WOMAC scores also indicated significant positive effects in the organic fraction group, short- and long-term, too. Comparing the three types of water-treated group, tap water group showed significantly worse WOMAC scores after 3 months of follow-up than the organic fraction group. WOMAC scores indicated similar beneficial or no effects of the mineral water compared to the organic fraction, both short- and long-term.
In several dimensions of the SF 36 questionnaire, the organic fraction induced positive changes both short- and long-term.
Regarding the VAS results, the organic fraction decreased the pain severity significantly also short- and long-term.

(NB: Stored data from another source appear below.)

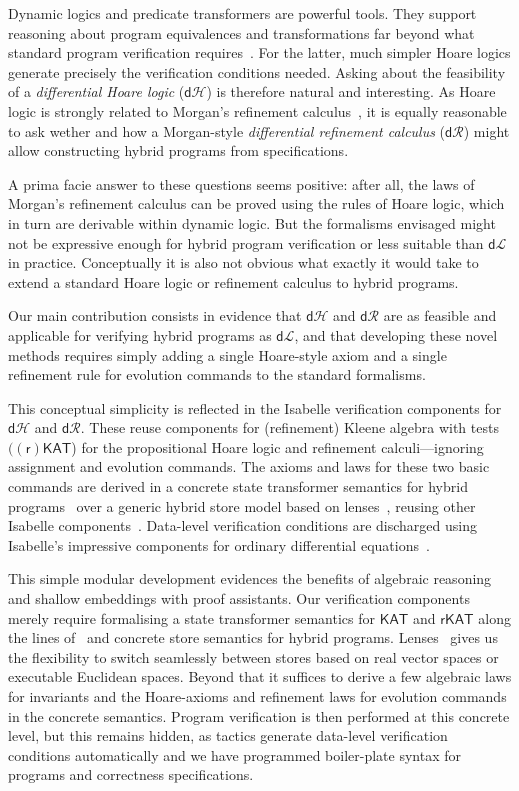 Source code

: \documentclass[envcountsame,envcountsect]{llncs}
\newcommand{\KAT}{\mathsf{KAT}}
\newcommand{\rKAT}{\mathsf{rKAT}}
\newcommand{\dL}{\mathsf{d}\mathcal{L}}
\newcommand{\dH}{\mathsf{d}\mathcal{H}}
\newcommand{\dR}{\mathsf{d}\mathcal{R}}
\begin{document}
Dynamic logics and predicate transformers are powerful tools. They
support reasoning about program equivalences and transformations
far beyond what standard program verification requires~\cite{BackW98}. For
the latter, much simpler Hoare logics generate precisely the
verification conditions needed.  Asking about the feasibility of a
\emph{differential Hoare logic} ($\dH$) is therefore natural and
interesting.  As Hoare logic is strongly related to Morgan's
refinement calculus~\cite{Morgan94}, it is equally reasonable to
ask wether and how a Morgan-style \emph{differential refinement calculus}
($\dR$) might allow constructing hybrid programs from specifications.

A prima facie answer to these questions seems positive: after all, the
laws of Morgan's refinement calculus can be proved using the rules of
Hoare logic, which in turn are derivable within dynamic logic. But the
formalisms envisaged might not be expressive enough for hybrid program
verification or less suitable than $\dL$ in practice. Conceptually it
is also not obvious what exactly it would take to extend a standard
Hoare logic or refinement calculus to hybrid programs.

Our main contribution consists in evidence that $\dH$ and $\dR$ are as
feasible and applicable for verifying hybrid programs as $\dL$, and
that developing these novel methods requires simply adding a single
Hoare-style axiom and a single refinement rule for evolution commands
to the standard formalisms.

This conceptual simplicity is reflected in the Isabelle verification
components for $\dH$ and $\dR$. These reuse components for
(refinement) Kleene algebra with
tests~\cite{Kozen97,ArmstrongGS16,afp:vericomp} $(\mathsf{(r)KAT}$)
for the propositional Hoare logic and refinement calculi---ignoring
assignment and evolution commands. The axioms and laws for these two
basic commands are derived in a concrete state transformer semantics
for hybrid programs~\cite{MuniveS19} over a generic hybrid store model
based on lenses~\cite{FosterZW16}, reusing other Isabelle
components~\cite{afp:hybrid,Foster18c-Optics,Foster19a-IsabelleUTP}.
Data-level verification conditions are discharged using Isabelle's
impressive components for ordinary differential
equations~\cite{ImmlerH12a}.

This simple modular development evidences the benefits of algebraic
reasoning and shallow embeddings with proof assistants. Our
verification components merely require formalising a state transformer
semantics for $\KAT$ and $\rKAT$ along the lines of~\cite{afp:hybrid}
and concrete store semantics for hybrid
programs. Lenses~\cite{FosterZW16} gives us the flexibility to switch
seamlessly between stores based on real vector spaces or executable
Euclidean spaces. Beyond that it suffices to derive a few algebraic
laws for invariants and the Hoare-axioms and refinement laws for
evolution commands in the concrete semantics. Program verification is
then performed at this concrete level, but this remains hidden, as
tactics generate data-level verification conditions automatically and
we have programmed boiler-plate syntax for programs and correctness
specifications.
\end{document}
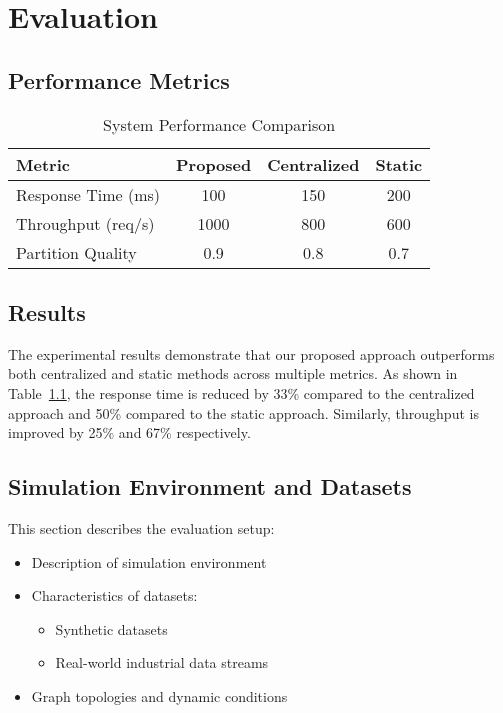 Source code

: \chapter{Evaluation}

\section{Performance Metrics}

\begin{table}[htbp]
\centering
\caption{System Performance Comparison}
\begin{tabular}{lccc}
\hline
Metric & Proposed & Centralized & Static \\
\hline
Response Time (ms) & 100 & 150 & 200 \\
Throughput (req/s) & 1000 & 800 & 600 \\
Partition Quality & 0.9 & 0.8 & 0.7 \\
\hline
\end{tabular}
\label{tab:performance}
\end{table}

\section{Results}

The experimental results demonstrate that our proposed approach outperforms both centralized and static methods across multiple metrics. As shown in Table~\ref{tab:performance}, the response time is reduced by 33\% compared to the centralized approach and 50\% compared to the static approach. Similarly, throughput is improved by 25\% and 67\% respectively.

\section{Simulation Environment and Datasets}
This section describes the evaluation setup:
\begin{itemize}
    \item Description of simulation environment
    \item Characteristics of datasets:
        \begin{itemize}
            \item Synthetic datasets
            \item Real-world industrial data streams
        \end{itemize}
    \item Graph topologies and dynamic conditions
\end{itemize}

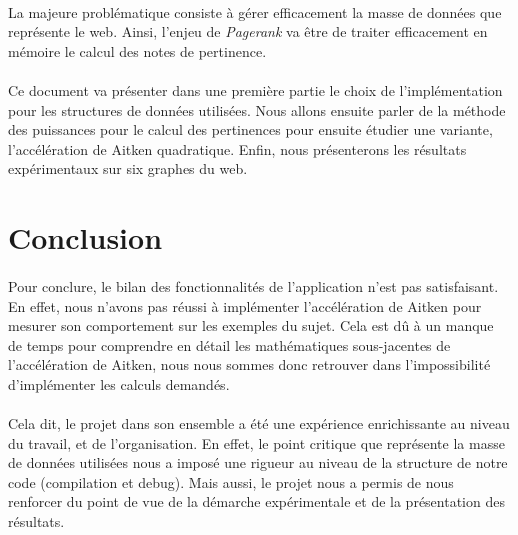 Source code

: 		\paragraph{}La majeure problématique consiste à gérer efficacement la masse de données que représente le web. Ainsi, l'enjeu de \textit{Pagerank} va être de traiter efficacement en mémoire le calcul des notes de pertinence.
		\paragraph{}Ce document va présenter dans une première partie le choix de l'implémentation pour les structures de données utilisées. Nous allons ensuite parler de la méthode des puissances pour le calcul des pertinences pour ensuite étudier une variante, l'accélération de Aitken quadratique. Enfin, nous présenterons les résultats expérimentaux sur six graphes du web.
		
	
	
	
	
	
	\section*{Conclusion}
		\paragraph{}Pour conclure, le bilan des fonctionnalités de l'application n'est pas satisfaisant. En effet, nous n'avons pas réussi à implémenter l'accélération de Aitken pour mesurer son comportement sur les exemples du sujet. Cela est dû à un manque de temps pour comprendre en détail les mathématiques sous-jacentes de l'accélération de Aitken, nous nous sommes donc retrouver dans l'impossibilité d'implémenter les calculs demandés.
		\paragraph{}Cela dit, le projet dans son ensemble a été une expérience enrichissante au niveau du travail, et de l'organisation. En effet, le point critique que représente la masse de données utilisées nous a imposé une rigueur au niveau de la structure de notre code (compilation et debug). Mais aussi, le projet nous a permis de nous renforcer du point de vue de la démarche expérimentale et de la présentation des résultats.
		
		


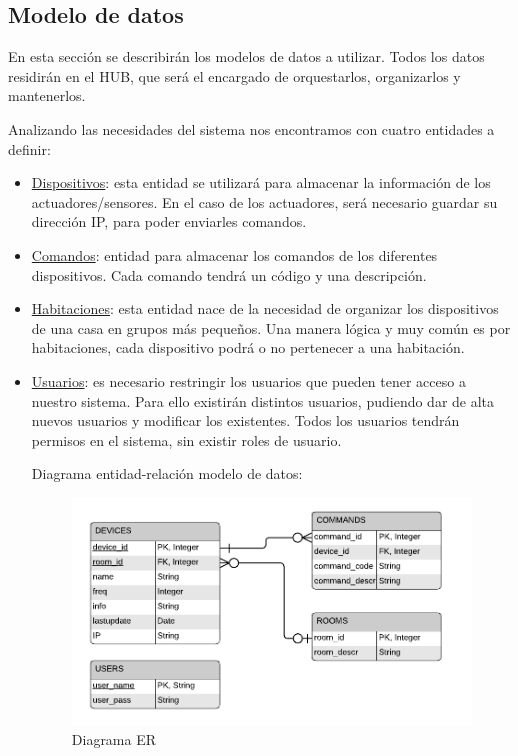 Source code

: \subsection{Modelo de datos}
En esta sección se describirán los modelos de datos a utilizar. Todos los datos residirán en el HUB, que será el encargado de orquestarlos,
organizarlos y mantenerlos.
\par
Analizando las necesidades del sistema nos encontramos con cuatro entidades a definir:
\begin{itemize}
\item \underline{Dispositivos}: esta entidad se utilizará para almacenar la información de los actuadores/sensores. En el caso de los actuadores,
será necesario guardar su dirección IP, para poder enviarles comandos.
\item \underline{Comandos}: entidad para almacenar los comandos de los diferentes dispositivos. Cada comando tendrá un código y una descripción.
\item \underline{Habitaciones}: esta entidad nace de la necesidad de organizar los dispositivos de una casa en grupos más pequeños. Una manera lógica 
y muy común es por habitaciones, cada dispositivo podrá o no pertenecer a una habitación.
\item \underline{Usuarios}: es necesario restringir los usuarios que pueden tener acceso a nuestro sistema. Para ello existirán distintos usuarios, pudiendo
dar de alta nuevos usuarios y modificar los existentes. Todos los usuarios tendrán permisos en el sistema, sin existir roles de usuario. 
\par
Diagrama entidad-relación modelo de datos:
\begin{figure}[H]
\centering
\includegraphics[width=6.00in]{images/er_brimo.png}
\caption{Diagrama ER}
\label{fig:diagrama-er}
\end{figure}

\end{itemize}
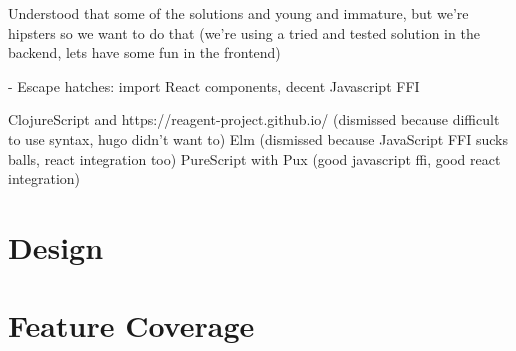 \documentclass[11pt,a4paper]{report}
\begin{document}
Understood that some of the solutions and young and immature, but we're hipsters so we want to do that (we're using a tried and tested solution in the backend, lets have some fun in the frontend)

- Escape hatches: import React components, decent Javascript FFI

ClojureScript and https://reagent-project.github.io/ (dismissed because difficult to use syntax, hugo didn't want to)
Elm (dismissed because JavaScript FFI sucks balls, react integration too)
PureScript with Pux (good javascript ffi, good react integration)


\chapter{Design}

\chapter{Feature Coverage}



\end{document}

These novel findings emphasize the role and positive effects of the organic fraction of Szigetvár thermal mineral water.
Limitations
Questionnaires were self-reported; this could lead to misunderstanding and bias. Some other objective outcome parameters could have been involved, such as biomarkers of inflammation or oxidative stress. Higher number of patients could increase the strength of evidence.
Conclusion
On the field of balneology science, this unique idea is to suggest the beneficial healing effects of the organic substances in Szigetvár thermal mineral water. However, this phenomenon also needs to be proven in other medicinal waters. Once it is confirmed in numerous other investigations, our theory can lead to paradigm shift in the science of balneology. The line of further research is set for our team, as several medicinal waters in Hungary contain considerable amount of organic matter according to previous gas chromatography studies (Varga 2010). The presented concentration method also provides the opportunity to produce medicinal water-based products with therapeutic effects, which can be used both bedside and homeside.
Notes
Acknowledgments
Open access funding provided by University of Pécs (PTE). The authors want to express their special thanks to Ms. I. Barhó-Barbarics and Mr. G. Budai and M. Bein. The present scientific contribution is dedicated to the 650th anniversary of the foundation of the University of Pécs, Hungary.
Funding information
This work was financially supported by the Medical School, University of Pécs (PTE ÁOK-KA-2016/34039), Hungary. Balázs Németh was supported by the ÚNKP-18-3-III New National Excellence Program of the Ministry of Human Capacities, Hungary (http://www.kormany.hu/hu/emberieroforrasokminiszteriuma). The publication of this manuscript was supported by the “EFOP-3.6.3-VEKOP-16-2017-00009” grant. The funder had no role in the study design, data collection and analysis, decision to publish, or preparation of the manuscript.
Compliance with ethical standards
The Regional Ethics Committee of University of Pécs, Hungary, approved the study protocol (Permission No. 5351), in accordance with the 2008 Helsinki declaration.
Conflict of interests
The authors declare that they have no conflict of interest.